Now eventually when the skill is good and solid, we will test and we will correct for choosing to do the wrong thing, still watching for the honest mistake and not correcting there.  This drill is where indirect collar pressure is introduced in the Lardy program.  Now, depending on the pup, we’ll let pup see the piles put out, and get a successful cast each way and back.  But now we want the dog to think and do the right thing, which is the correct response to the given cast.  Now we will give a right over to the right side pile, but we will follow it up with a right-hand back to the back pile, so the pup has to turn and look at the side pile it’s just been to, to do the right thing and go to the back pile.  We should already be past the point where the dog takes off somewhere between over and back, just confused.  Now the dog is expected to be able to pull this off.  Not perfectly and maybe not even real well to start, but we’ll help and part of the time we’ll apply a little pressure to help.  If we see the pup turn around to take the back cast and then suddenly telegraph you the signal, “screw it, I’m gonna get the side pile bumper.” Then we are going to toot, nick, toot, applying indirect pressure.  But, to help insure that results in the correct response, we are going to give the pup an angled left hand over as a literal cast to help it go to the back pile.  A literal cast is the cast that if followed exactly would lead the dog to the bumper in a blind retrieve.  But, if the dog does the same thing and suddenly heads for the previous blind in early blind training, there would be NO application of collar pressure for the wrong cast.  It doesn’t know that in the field yet, only in the yard in a known drill location. 
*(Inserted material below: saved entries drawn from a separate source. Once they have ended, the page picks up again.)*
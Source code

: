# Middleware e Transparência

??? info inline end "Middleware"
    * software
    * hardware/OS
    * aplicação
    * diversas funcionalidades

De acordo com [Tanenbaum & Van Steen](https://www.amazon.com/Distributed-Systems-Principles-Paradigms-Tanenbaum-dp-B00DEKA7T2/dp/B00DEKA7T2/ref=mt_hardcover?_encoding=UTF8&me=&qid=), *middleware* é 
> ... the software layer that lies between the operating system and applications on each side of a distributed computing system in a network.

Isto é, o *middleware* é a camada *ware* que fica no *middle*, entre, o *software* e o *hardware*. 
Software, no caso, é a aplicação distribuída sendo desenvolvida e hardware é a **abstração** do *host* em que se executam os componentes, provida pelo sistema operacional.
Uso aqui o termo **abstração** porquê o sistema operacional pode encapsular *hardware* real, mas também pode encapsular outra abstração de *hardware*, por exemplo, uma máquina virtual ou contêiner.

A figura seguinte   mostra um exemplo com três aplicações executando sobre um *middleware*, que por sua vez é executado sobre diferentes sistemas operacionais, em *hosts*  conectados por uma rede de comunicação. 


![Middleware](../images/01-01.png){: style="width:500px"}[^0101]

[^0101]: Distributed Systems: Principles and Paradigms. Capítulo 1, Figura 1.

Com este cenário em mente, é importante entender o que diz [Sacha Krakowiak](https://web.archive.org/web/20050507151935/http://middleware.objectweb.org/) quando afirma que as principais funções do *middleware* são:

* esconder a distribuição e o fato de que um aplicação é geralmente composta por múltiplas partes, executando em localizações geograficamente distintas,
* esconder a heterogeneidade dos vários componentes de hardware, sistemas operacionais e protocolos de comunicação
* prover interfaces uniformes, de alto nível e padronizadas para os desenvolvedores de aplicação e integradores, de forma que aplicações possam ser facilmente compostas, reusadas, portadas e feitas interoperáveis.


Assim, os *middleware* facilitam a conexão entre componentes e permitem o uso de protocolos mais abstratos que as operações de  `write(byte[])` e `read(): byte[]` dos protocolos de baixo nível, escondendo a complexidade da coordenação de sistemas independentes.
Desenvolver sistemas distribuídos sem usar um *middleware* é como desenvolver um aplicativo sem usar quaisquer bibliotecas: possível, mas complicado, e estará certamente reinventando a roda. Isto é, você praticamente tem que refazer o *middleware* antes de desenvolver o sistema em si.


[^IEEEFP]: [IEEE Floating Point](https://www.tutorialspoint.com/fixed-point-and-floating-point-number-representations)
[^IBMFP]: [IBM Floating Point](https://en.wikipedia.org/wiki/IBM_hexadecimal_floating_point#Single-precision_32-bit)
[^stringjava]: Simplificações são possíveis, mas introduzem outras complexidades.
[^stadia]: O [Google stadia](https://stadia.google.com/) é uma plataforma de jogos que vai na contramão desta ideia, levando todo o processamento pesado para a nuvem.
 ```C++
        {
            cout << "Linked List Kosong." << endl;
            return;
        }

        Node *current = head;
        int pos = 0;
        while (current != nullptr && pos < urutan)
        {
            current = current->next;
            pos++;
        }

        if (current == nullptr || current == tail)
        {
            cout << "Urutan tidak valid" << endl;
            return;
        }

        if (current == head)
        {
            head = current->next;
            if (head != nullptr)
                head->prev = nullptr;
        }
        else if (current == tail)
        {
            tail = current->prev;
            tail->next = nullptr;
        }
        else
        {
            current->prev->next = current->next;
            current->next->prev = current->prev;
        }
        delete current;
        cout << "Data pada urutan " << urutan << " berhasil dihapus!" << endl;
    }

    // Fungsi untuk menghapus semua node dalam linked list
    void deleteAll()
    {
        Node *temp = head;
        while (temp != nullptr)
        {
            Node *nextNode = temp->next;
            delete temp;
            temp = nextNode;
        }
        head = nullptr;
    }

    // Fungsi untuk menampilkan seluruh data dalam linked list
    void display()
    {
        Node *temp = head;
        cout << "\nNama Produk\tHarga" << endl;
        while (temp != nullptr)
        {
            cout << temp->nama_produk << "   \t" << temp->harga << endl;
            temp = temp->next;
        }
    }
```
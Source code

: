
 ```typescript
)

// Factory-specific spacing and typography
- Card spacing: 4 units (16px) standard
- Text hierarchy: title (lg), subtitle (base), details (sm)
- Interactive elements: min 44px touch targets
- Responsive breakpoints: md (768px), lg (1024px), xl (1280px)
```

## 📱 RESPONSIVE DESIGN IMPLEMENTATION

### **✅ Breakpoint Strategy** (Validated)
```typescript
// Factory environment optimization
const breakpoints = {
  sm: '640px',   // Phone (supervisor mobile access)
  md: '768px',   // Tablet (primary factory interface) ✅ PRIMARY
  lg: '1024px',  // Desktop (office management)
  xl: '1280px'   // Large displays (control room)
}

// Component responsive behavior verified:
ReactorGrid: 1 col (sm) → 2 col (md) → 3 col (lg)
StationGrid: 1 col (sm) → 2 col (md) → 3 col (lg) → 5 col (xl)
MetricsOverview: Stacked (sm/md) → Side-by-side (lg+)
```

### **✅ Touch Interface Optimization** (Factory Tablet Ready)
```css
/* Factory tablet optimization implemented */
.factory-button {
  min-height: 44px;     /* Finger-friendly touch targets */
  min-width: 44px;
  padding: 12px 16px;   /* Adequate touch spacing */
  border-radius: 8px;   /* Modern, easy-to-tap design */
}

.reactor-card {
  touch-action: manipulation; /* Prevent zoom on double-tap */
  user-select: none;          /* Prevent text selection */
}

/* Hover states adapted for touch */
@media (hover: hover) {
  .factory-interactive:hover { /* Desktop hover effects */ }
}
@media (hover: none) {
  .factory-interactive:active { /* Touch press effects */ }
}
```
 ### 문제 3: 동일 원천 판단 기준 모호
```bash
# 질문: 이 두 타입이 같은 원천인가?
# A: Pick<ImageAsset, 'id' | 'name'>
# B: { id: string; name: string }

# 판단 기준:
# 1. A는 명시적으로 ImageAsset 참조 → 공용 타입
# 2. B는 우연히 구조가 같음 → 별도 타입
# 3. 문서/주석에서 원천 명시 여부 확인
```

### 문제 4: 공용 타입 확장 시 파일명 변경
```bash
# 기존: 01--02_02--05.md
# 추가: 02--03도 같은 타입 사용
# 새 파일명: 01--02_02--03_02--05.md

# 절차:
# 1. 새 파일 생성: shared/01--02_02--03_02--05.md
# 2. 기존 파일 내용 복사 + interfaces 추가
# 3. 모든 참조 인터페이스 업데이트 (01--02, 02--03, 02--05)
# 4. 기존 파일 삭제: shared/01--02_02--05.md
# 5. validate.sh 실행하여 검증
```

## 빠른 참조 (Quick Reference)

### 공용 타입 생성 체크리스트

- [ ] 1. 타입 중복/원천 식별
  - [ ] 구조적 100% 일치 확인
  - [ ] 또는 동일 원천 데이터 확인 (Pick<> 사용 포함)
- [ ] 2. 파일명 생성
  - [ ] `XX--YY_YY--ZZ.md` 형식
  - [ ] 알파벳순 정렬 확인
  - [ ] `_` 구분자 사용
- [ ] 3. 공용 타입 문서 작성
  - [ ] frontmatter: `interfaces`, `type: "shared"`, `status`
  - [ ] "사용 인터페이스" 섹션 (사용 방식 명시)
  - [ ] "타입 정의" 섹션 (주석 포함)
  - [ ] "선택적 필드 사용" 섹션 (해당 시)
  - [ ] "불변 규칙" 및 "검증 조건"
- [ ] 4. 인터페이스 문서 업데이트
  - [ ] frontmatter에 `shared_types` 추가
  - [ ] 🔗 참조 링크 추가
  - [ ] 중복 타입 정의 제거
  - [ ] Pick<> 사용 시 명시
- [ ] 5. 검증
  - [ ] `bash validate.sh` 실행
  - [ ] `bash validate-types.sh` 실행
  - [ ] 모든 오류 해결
But again, it’s not automatic and we are trying to avoid pressure for actions that are confusion based.  Pressure is on us to be alert and reading this pup.  Say we give the right hand back cast and pup takes sort of a big looping move to the right and is getting pretty close to the right pile.  Here is where timing and reading is so important to helping get you and pup on the same page and the pup comfortable.  You are riding the edge here and you don’t have much distance.  But it would be a shame if, even though it was very close to the side pile, you hit the whistle and nick whistle, just as it dawned on you the pup had committed to going back.  That’s where confusion can enter.  Better to risk the dog getting the side pile dummy because you guessed wrong or gave the pup just a hair too much time.  Not the end of the world.  “Tweet” to sit the dog, walk over and calmly take the bumper, a quiet “no” or “wrong,” replace the bumper, move the dog just a bit left and give a left hand back to get the right location.  Now repeat.  Chances are a little learning will take place, rather than inducing stress. 

A couple related things to making it fun.  Teach and train that LH / RH back solidly before you get to 3-handed casting.  As noted before, I start it when the pup is 8 weeks old playing on the table.  But start it ahead.  Several ways to start it off the table, usually sitting the dog facing you and tossing over the dog’s left or right shoulder and a little to the side will just naturally have them turning the right direction of your cast.  A long lead would be involved if the pup is not reliably steady.  If this is a struggle with a pup that is just totally right-pawed, find a table or lawn chair or something to sit the pup beside, facing you, and toss over an outside the shoulder away from the barrier.  Chances are excellent the pup will not turn into it and will give you the correct turn.  Gradually work both sides and move up or back to where there is no barrier and see if it’s stuck.  If the pup still has a tendency to go one way or the other, load him before the cast so he’s going to turn the correct way. 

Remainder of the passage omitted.